Soy novato y lo pagué, pero también me ha quedado claro que las ruedas mixtas que calzo no son de lo más recomendable para una jornada completa en esas condiciones, aunque he de decir que tampoco se portaron mal del todo. La delantera, a pesar de ser una tkc80 120/17 cumplió como si fuera de lo más endurera, para lo que yo la exigía claro!, pero la trasera, heidenau k60, parece que no ha cumplido todo lo que se podía esperar de ella, o simplemente he esperado más de lo que está dispuesta a cumplir.
No todo fue caerme una y otra vez, en ocasiones era la moto la única que decidía acostarse sobre lo que coincidiera en cada momento, en inequívoco síntoma de cansancio, pero es que ante un desequilibrio, hacer fuerza para mantenerla en pie me resultaba imposible, o mejor dicho, poco apetecible. Siempre optaba por volverla a recoger cariñosamente del suelo y así fue en alguna que otra ocasión. Era de esperar, si me pasa pateando piedras por casa en salidas de un puñado de kms… en ésta de unos 120 kms íntegramente “off”, no sería menos, y así fue, casi proporcional jeje.
No pensemos que la jornada fue penosa de caídas y sentadillas, ni mucho menos, nada que ver. De lo que más abundaron fueron momentos de esos en los que tocaba decidir.

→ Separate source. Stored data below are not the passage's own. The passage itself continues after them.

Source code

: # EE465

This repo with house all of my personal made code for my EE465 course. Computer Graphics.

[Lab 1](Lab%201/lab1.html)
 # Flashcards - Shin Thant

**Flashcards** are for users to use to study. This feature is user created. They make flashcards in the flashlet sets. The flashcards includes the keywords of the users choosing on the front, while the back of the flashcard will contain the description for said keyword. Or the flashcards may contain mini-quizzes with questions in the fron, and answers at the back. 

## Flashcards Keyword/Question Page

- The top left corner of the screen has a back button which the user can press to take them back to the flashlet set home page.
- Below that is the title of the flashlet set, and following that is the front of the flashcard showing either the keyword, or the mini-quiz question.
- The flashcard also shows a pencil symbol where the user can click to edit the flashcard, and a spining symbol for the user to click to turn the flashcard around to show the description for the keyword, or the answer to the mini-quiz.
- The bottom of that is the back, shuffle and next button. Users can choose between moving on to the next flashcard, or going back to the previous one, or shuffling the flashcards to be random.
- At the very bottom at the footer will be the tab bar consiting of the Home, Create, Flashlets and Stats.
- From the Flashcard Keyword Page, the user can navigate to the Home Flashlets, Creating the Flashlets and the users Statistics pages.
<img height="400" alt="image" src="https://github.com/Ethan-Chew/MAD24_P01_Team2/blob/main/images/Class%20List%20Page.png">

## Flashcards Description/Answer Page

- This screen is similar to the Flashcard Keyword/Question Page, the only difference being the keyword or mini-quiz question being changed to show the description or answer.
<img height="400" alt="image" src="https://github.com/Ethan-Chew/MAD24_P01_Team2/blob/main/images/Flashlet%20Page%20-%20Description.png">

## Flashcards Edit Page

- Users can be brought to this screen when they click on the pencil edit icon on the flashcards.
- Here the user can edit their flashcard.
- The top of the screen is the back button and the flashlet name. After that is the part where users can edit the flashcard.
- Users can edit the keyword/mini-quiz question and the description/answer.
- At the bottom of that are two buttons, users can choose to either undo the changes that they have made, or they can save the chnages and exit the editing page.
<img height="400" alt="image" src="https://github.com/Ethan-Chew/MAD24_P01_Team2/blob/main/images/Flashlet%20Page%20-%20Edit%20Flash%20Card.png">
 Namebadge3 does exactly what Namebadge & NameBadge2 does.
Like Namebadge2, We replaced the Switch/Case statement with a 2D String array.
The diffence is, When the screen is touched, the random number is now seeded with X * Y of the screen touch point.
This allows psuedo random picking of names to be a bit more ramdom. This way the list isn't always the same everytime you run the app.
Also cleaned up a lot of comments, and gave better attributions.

Bajarse de la moto, reconocer el terreno y afrontar una dificultad o directamente desistir para buscar alternativa y así continuar ruta de manera segura y sin comprometer mi físico ni el de mi moto. Pero he de decir que la alternativa no fue de lo más recurrido y una vez sopesados los pros y los contras y visualizado lo peor que pudiera ocurrir, navegar por aquellos doscientos metros de agua por los estribos, vadear aquel río hasta las rodillas o trepar un desmonte, fueron decisiones que han hecho de la jornada algo en lo que muchas veces había soñado. Una aventura!.
Vimioso y luego Miranda do Douro me vieron pasar. Después tomé carretera para entrar en España y dar señales de vida a la familia, así que en cuanto encontré un menú del día, lo primero que hice fue precisamente eso, llamar, y luego comer como si nunca antes lo hubiera hecho. De postre me devoré los sesos pensando si adentrarme otra vez por lo marrón o claudicar rumbo Pingüinos por lo negro. Pero una vez tomado el café y ya todo en su sitio, hallé la única conclusión lúcida a la que podía llegar. Volvería a tomar el salvaje track hasta que el sol proyectara una larga sombra de jinete y montura en inconfundible ocaso y así fue.
El tramo por tierras zamoranas fue mucho más fácil, seco, y con apenas desniveles, en ocasiones más técnico, pero igualmente encantador entre preciosos bosques, puentes romanos perdidos en cualquier lugar y toros y más toros que lejos de asustarse me veían pasar con ojos de no haber roto un plato.
Con el aviso del sol busqué el asfalto y el resto ya fue gas por la nacional que llega a Zamora y luego Toro y después Valladolid, un asco vamos!.
Portugal nunca defrauda y creo que no tardaré demasiado en hacerme otra escapada por sus frondosas tierras de amables gentes, pero hasta entonces seguir practicando para ir corrigiendo tantísimos errores propios del que está empezando.